To me, that consistency reinforced an important point. What is often missing is the capacity to systematically identify risks, document them well, and place evidence-based recommendations before the authorities who can act on them. That is where young engineers can make a meaningful contribution.
Speaking the language of institutions
Another assumption Project Rakshak challenged for me was that governments simply don't listen. Over time, I realised the issue is often less about whether institutions care and more about whether they receive information in a form they can meaningfully evaluate and implement.
That is why every Rakshak report was designed as technical documentation rather than advocacy. The reports were submitted to municipal corporations, PWD departments, NHAI offices, and district administrations, enabling officials to engage with the findings and leading to the approval of 25 safety interventions across Ropar, Guwahati, Indore, Vijayawada, and Delhi.

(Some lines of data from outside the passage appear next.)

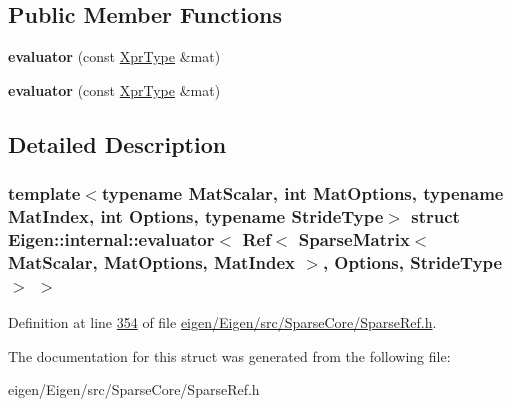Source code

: \subsection*{Public Member Functions}
\begin{DoxyCompactItemize}
\item 
\mbox{\label{struct_eigen_1_1internal_1_1evaluator_3_01_ref_3_01_sparse_matrix_3_01_mat_scalar_00_01_mat_opti1f146c69a21d0c41f4f1c116a0c5fce2_a0cccc9f11f1d108fa14ab95ff4459f57}} 
{\bfseries evaluator} (const \hyperlink{group___sparse_core___module_class_eigen_1_1_ref_3_01_sparse_matrix_3_01_mat_scalar_00_01_mat_options_00_01_mat_index_01_4_0024ec28acf7b4e76d8ff99a0bdc39c296}{Xpr\+Type} \&mat)
\item 
\mbox{\label{struct_eigen_1_1internal_1_1evaluator_3_01_ref_3_01_sparse_matrix_3_01_mat_scalar_00_01_mat_opti1f146c69a21d0c41f4f1c116a0c5fce2_a0cccc9f11f1d108fa14ab95ff4459f57}} 
{\bfseries evaluator} (const \hyperlink{group___sparse_core___module_class_eigen_1_1_ref_3_01_sparse_matrix_3_01_mat_scalar_00_01_mat_options_00_01_mat_index_01_4_0024ec28acf7b4e76d8ff99a0bdc39c296}{Xpr\+Type} \&mat)
\end{DoxyCompactItemize}


\subsection{Detailed Description}
\subsubsection*{template$<$typename Mat\+Scalar, int Mat\+Options, typename Mat\+Index, int Options, typename Stride\+Type$>$\newline
struct Eigen\+::internal\+::evaluator$<$ Ref$<$ Sparse\+Matrix$<$ Mat\+Scalar, Mat\+Options, Mat\+Index $>$, Options, Stride\+Type $>$ $>$}



Definition at line \hyperlink{eigen_2_eigen_2src_2_sparse_core_2_sparse_ref_8h_source_l00354}{354} of file \hyperlink{eigen_2_eigen_2src_2_sparse_core_2_sparse_ref_8h_source}{eigen/\+Eigen/src/\+Sparse\+Core/\+Sparse\+Ref.\+h}.



The documentation for this struct was generated from the following file\+:\begin{DoxyCompactItemize}
\item 
eigen/\+Eigen/src/\+Sparse\+Core/\+Sparse\+Ref.\+h\end{DoxyCompactItemize}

Perhaps the most encouraging lesson was that evidence changes the conversation. Not every recommendation was accepted, but when a concern was documented in the language institutions work with, the discussion often shifted from "Is this really a problem?" to "How do we solve it?"
What comes next
Looking back, the biggest thing I take away from Project Rakshak is a different way of thinking about road safety. I no longer see crashes only as the result of human error, but as outcomes shaped by roads, systems, and decisions. More importantly, I have seen students produce evidence that informs institutions, communities contribute insights that data alone cannot capture, and authorities engage with well-documented recommendations. Together, they have shown me that meaningful change is possible.
I often think about the street vendor from the beginning of this story. They were never missing the knowledge. The system was missing a way to listen. Perhaps that is where safer roads truly begin. Not after the next crash. But by turning what communities already know into evidence that institutions can act on.